» **Input data**:
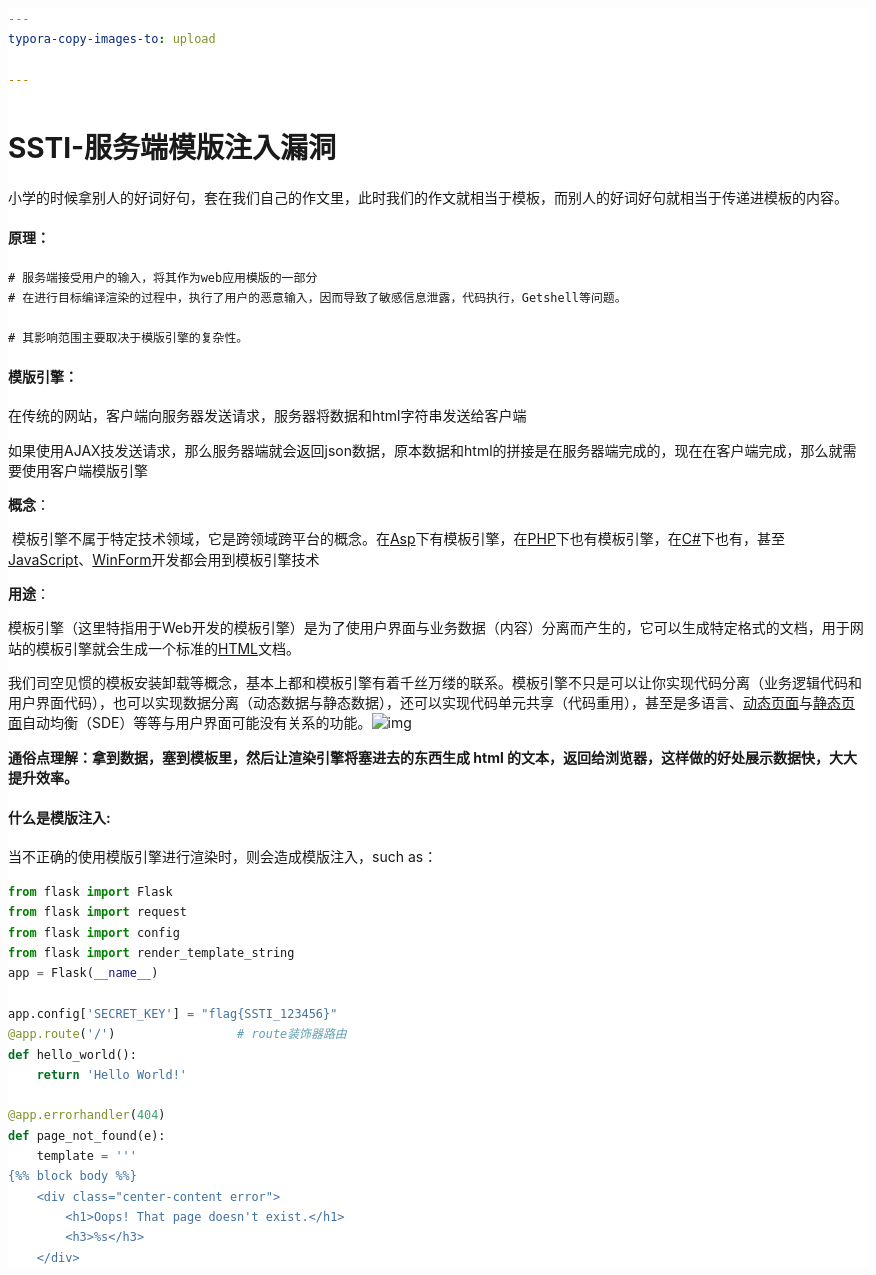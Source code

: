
 ```yaml
---
typora-copy-images-to: upload

---
```


# SSTI-服务端模版注入漏洞

小学的时候拿别人的好词好句，套在我们自己的作文里，此时我们的作文就相当于模板，而别人的好词好句就相当于传递进模板的内容。

#### 原理：

```shell
# 服务端接受用户的输入，将其作为web应用模版的一部分
# 在进行目标编译渲染的过程中，执行了用户的恶意输入，因而导致了敏感信息泄露，代码执行，Getshell等问题。

# 其影响范围主要取决于模版引擎的复杂性。
```

#### 模版引擎：

在传统的网站，客户端向服务器发送请求，服务器将数据和html字符串发送给客户端 

如果使用AJAX技发送请求，那么服务器端就会返回json数据，原本数据和html的拼接是在服务器端完成的，现在在客户端完成，那么就需要使用客户端模版引擎

**概念**：

​		模板引擎不属于特定技术领域，它是跨领域跨平台的概念。在[Asp](https://baike.baidu.com/item/Asp)下有模板引擎，在[PHP](https://baike.baidu.com/item/PHP)下也有模板引擎，在[C#](https://baike.baidu.com/item/C%23)下也有，甚至[JavaScript](https://baike.baidu.com/item/JavaScript)、[WinForm](https://baike.baidu.com/item/WinForm)开发都会用到模板引擎技术

**用途**：

​		模板引擎（这里特指用于Web开发的模板引擎）是为了使用户界面与业务数据（内容）分离而产生的，它可以生成特定格式的文档，用于网站的模板引擎就会生成一个标准的[HTML](https://baike.baidu.com/item/HTML/97049)文档。

​		我们司空见惯的模板安装卸载等概念，基本上都和模板引擎有着千丝万缕的联系。模板引擎不只是可以让你实现代码分离（业务逻辑代码和用户界面代码），也可以实现数据分离（动态数据与静态数据），还可以实现代码单元共享（代码重用），甚至是多语言、[动态页面](https://baike.baidu.com/item/动态页面)与[静态页面](https://baike.baidu.com/item/静态页面)自动均衡（SDE）等等与用户界面可能没有关系的功能。![img](https://img2020.cnblogs.com/blog/1630201/202006/1630201-20200625203433754-1237925548.png)

​		**通俗点理解：拿到数据，塞到模板里，然后让渲染引擎将塞进去的东西生成 html 的文本，返回给浏览器，这样做的好处展示数据快，大大提升效率。**

#### 什么是模版注入:

当不正确的使用模版引擎进行渲染时，则会造成模版注入，such as：

```PYTHON
from flask import Flask
from flask import request
from flask import config
from flask import render_template_string
app = Flask(__name__)

app.config['SECRET_KEY'] = "flag{SSTI_123456}"
@app.route('/')                 # route装饰器路由
def hello_world():
    return 'Hello World!'

@app.errorhandler(404)
def page_not_found(e):
    template = '''
{%% block body %%}
    <div class="center-content error">
        <h1>Oops! That page doesn't exist.</h1>
        <h3>%s</h3>
    </div> 
```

» **Activity**: When the line containing "当不正确的使用模版引擎进行渲染时，则会造成模版注入，such as：" is found in the records above, restate it and every later line word for word through the last one, and nothing more.

» **Your response**:
当不正确的使用模版引擎进行渲染时，则会造成模版注入，such as：

```PYTHON
from flask import Flask
from flask import request
from flask import config
from flask import render_template_string
app = Flask(__name__)

app.config['SECRET_KEY'] = "flag{SSTI_123456}"
@app.route('/')                 # route装饰器路由
def hello_world():
    return 'Hello World!'

@app.errorhandler(404)
def page_not_found(e):
    template = '''
{%% block body %%}
    <div class="center-content error">
        <h1>Oops! That page doesn't exist.</h1>
        <h3>%s</h3>
    </div> 
```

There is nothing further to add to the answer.